Search the listing below for the string "Version" and show each line that contains it.
=== Dataset excerpts ===
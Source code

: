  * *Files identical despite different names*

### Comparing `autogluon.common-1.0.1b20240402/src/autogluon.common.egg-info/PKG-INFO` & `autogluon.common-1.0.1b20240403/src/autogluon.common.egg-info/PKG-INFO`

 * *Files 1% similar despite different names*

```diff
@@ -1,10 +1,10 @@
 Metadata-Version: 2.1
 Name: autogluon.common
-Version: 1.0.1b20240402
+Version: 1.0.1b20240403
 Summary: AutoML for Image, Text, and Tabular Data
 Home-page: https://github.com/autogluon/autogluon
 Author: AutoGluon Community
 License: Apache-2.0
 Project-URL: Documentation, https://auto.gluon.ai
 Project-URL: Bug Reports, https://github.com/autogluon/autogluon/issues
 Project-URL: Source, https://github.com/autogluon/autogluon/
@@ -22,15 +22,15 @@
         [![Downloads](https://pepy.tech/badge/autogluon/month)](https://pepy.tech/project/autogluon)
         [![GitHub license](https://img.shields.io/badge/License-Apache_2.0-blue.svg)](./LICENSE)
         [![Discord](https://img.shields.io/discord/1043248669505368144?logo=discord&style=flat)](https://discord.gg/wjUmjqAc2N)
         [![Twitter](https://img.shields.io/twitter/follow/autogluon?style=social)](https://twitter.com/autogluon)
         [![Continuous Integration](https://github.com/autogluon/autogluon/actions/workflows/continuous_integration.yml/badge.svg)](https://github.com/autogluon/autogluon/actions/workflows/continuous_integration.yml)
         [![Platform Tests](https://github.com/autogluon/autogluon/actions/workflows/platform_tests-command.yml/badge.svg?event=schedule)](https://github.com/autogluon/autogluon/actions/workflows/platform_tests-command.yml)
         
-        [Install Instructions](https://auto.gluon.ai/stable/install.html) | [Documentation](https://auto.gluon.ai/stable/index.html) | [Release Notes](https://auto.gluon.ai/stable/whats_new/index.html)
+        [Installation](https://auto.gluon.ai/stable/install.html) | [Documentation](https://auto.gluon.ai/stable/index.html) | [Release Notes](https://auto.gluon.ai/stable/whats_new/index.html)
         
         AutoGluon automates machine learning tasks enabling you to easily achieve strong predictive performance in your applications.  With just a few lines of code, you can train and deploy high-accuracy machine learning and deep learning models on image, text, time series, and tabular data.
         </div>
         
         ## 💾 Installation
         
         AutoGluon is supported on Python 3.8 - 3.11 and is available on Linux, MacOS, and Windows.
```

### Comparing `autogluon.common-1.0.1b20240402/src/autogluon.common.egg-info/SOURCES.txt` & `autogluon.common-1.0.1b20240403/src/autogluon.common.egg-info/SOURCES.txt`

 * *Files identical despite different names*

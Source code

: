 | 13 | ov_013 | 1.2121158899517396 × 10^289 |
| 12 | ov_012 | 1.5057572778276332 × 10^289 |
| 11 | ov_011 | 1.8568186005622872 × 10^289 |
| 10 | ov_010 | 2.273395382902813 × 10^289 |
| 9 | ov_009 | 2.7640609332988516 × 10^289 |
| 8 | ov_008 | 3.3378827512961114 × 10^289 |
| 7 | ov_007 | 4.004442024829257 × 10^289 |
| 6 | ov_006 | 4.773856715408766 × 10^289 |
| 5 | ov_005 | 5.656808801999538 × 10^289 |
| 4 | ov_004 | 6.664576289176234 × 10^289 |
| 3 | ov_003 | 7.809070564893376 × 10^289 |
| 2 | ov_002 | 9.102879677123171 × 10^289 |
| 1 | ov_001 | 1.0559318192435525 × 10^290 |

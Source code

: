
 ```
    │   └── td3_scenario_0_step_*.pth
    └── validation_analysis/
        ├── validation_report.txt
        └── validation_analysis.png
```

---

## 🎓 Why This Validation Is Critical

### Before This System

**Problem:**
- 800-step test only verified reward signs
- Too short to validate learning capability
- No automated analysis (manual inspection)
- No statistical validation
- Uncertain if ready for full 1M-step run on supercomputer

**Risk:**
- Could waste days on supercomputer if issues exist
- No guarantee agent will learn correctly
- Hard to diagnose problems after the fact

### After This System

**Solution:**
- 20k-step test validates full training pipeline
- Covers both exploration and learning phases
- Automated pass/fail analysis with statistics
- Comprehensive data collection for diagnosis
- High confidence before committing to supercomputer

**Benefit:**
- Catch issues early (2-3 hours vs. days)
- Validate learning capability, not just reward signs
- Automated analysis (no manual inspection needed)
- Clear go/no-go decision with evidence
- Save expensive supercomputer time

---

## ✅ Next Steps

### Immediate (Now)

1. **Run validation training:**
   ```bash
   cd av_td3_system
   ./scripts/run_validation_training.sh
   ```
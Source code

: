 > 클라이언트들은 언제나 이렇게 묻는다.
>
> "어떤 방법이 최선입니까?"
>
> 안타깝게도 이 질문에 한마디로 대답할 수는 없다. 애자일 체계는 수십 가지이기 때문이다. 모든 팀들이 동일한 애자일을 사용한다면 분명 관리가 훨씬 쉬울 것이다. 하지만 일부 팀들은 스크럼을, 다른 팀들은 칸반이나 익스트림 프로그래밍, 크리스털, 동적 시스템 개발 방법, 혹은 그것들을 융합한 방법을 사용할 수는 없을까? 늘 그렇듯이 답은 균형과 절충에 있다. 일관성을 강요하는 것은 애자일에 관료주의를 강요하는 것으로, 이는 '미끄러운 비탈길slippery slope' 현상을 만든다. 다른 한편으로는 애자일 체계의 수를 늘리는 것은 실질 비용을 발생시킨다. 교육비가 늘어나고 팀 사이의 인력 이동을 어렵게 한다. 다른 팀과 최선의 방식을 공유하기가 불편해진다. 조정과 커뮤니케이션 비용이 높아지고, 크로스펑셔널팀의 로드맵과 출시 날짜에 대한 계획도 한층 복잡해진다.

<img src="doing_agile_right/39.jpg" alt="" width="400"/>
===
## Result for this exercise
 Metadata-Version: 2.1
-Version: 1.0.1b20240402
+Version: 1.0.1b20240403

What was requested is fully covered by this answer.